What you are asked to do -
All of the entries below are to be copied without any alteration.
• • • • •
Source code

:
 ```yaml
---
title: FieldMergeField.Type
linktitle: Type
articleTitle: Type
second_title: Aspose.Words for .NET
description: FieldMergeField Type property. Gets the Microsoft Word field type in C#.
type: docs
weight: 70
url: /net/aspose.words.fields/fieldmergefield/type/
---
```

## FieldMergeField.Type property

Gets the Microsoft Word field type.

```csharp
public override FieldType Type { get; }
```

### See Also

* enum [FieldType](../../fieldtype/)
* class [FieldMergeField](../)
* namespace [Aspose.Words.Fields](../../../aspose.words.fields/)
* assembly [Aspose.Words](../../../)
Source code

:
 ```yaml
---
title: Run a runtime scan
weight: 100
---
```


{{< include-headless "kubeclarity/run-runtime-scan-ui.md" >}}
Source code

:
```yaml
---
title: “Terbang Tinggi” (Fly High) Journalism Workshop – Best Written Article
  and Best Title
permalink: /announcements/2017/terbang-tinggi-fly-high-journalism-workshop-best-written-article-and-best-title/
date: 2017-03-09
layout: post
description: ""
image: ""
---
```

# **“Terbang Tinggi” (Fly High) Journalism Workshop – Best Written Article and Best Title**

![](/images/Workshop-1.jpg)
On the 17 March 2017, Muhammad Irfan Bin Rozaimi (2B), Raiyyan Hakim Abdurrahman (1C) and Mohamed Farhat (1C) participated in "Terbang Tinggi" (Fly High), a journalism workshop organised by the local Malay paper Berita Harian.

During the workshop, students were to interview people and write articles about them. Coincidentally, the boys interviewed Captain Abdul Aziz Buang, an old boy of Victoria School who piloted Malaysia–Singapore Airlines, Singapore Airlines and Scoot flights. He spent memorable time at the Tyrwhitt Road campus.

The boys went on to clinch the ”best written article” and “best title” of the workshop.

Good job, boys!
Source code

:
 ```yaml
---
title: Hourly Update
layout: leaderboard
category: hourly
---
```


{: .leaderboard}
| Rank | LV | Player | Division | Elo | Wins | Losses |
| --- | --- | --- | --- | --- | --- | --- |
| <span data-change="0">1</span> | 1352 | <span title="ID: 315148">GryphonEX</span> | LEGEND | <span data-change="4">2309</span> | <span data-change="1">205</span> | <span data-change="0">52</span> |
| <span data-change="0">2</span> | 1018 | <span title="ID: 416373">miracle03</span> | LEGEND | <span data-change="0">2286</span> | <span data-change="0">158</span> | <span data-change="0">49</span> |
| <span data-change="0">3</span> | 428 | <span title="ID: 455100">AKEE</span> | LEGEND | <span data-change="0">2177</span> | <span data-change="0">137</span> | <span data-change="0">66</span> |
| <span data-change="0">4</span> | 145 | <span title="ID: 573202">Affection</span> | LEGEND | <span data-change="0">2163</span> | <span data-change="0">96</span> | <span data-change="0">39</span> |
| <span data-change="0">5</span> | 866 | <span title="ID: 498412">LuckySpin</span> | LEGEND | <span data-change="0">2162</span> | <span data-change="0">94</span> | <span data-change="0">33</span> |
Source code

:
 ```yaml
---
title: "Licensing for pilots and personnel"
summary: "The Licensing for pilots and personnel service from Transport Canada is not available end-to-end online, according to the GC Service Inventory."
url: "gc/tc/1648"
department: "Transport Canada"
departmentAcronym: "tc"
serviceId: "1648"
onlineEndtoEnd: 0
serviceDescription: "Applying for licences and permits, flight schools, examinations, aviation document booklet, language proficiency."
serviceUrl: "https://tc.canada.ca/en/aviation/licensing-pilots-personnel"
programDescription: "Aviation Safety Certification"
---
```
• • • • •
Task answer -
Source code

:
 ```yaml
---
title: FieldMergeField.Type
linktitle: Type
articleTitle: Type
second_title: Aspose.Words for .NET
description: FieldMergeField Type property. Gets the Microsoft Word field type in C#.
type: docs
weight: 70
url: /net/aspose.words.fields/fieldmergefield/type/
---
```

## FieldMergeField.Type property

Gets the Microsoft Word field type.

```csharp
public override FieldType Type { get; }
```

### See Also

* enum [FieldType](../../fieldtype/)
* class [FieldMergeField](../)
* namespace [Aspose.Words.Fields](../../../aspose.words.fields/)
* assembly [Aspose.Words](../../../)
Source code

:
 ```yaml
---
title: Run a runtime scan
weight: 100
---
```


{{< include-headless "kubeclarity/run-runtime-scan-ui.md" >}}
Source code

:
```yaml
---
title: “Terbang Tinggi” (Fly High) Journalism Workshop – Best Written Article
  and Best Title
permalink: /announcements/2017/terbang-tinggi-fly-high-journalism-workshop-best-written-article-and-best-title/
date: 2017-03-09
layout: post
description: ""
image: ""
---
```

# **“Terbang Tinggi” (Fly High) Journalism Workshop – Best Written Article and Best Title**

![](/images/Workshop-1.jpg)
On the 17 March 2017, Muhammad Irfan Bin Rozaimi (2B), Raiyyan Hakim Abdurrahman (1C) and Mohamed Farhat (1C) participated in "Terbang Tinggi" (Fly High), a journalism workshop organised by the local Malay paper Berita Harian.

During the workshop, students were to interview people and write articles about them. Coincidentally, the boys interviewed Captain Abdul Aziz Buang, an old boy of Victoria School who piloted Malaysia–Singapore Airlines, Singapore Airlines and Scoot flights. He spent memorable time at the Tyrwhitt Road campus.

The boys went on to clinch the ”best written article” and “best title” of the workshop.

Good job, boys!
Source code

:
 ```yaml
---
title: Hourly Update
layout: leaderboard
category: hourly
---
```


{: .leaderboard}
| Rank | LV | Player | Division | Elo | Wins | Losses |
| --- | --- | --- | --- | --- | --- | --- |
| <span data-change="0">1</span> | 1352 | <span title="ID: 315148">GryphonEX</span> | LEGEND | <span data-change="4">2309</span> | <span data-change="1">205</span> | <span data-change="0">52</span> |
| <span data-change="0">2</span> | 1018 | <span title="ID: 416373">miracle03</span> | LEGEND | <span data-change="0">2286</span> | <span data-change="0">158</span> | <span data-change="0">49</span> |
| <span data-change="0">3</span> | 428 | <span title="ID: 455100">AKEE</span> | LEGEND | <span data-change="0">2177</span> | <span data-change="0">137</span> | <span data-change="0">66</span> |
| <span data-change="0">4</span> | 145 | <span title="ID: 573202">Affection</span> | LEGEND | <span data-change="0">2163</span> | <span data-change="0">96</span> | <span data-change="0">39</span> |
| <span data-change="0">5</span> | 866 | <span title="ID: 498412">LuckySpin</span> | LEGEND | <span data-change="0">2162</span> | <span data-change="0">94</span> | <span data-change="0">33</span> |
Source code

:
 ```yaml
---
title: "Licensing for pilots and personnel"
summary: "The Licensing for pilots and personnel service from Transport Canada is not available end-to-end online, according to the GC Service Inventory."
url: "gc/tc/1648"
department: "Transport Canada"
departmentAcronym: "tc"
serviceId: "1648"
onlineEndtoEnd: 0
serviceDescription: "Applying for licences and permits, flight schools, examinations, aviation document booklet, language proficiency."
serviceUrl: "https://tc.canada.ca/en/aviation/licensing-pilots-personnel"
programDescription: "Aviation Safety Certification"
---
```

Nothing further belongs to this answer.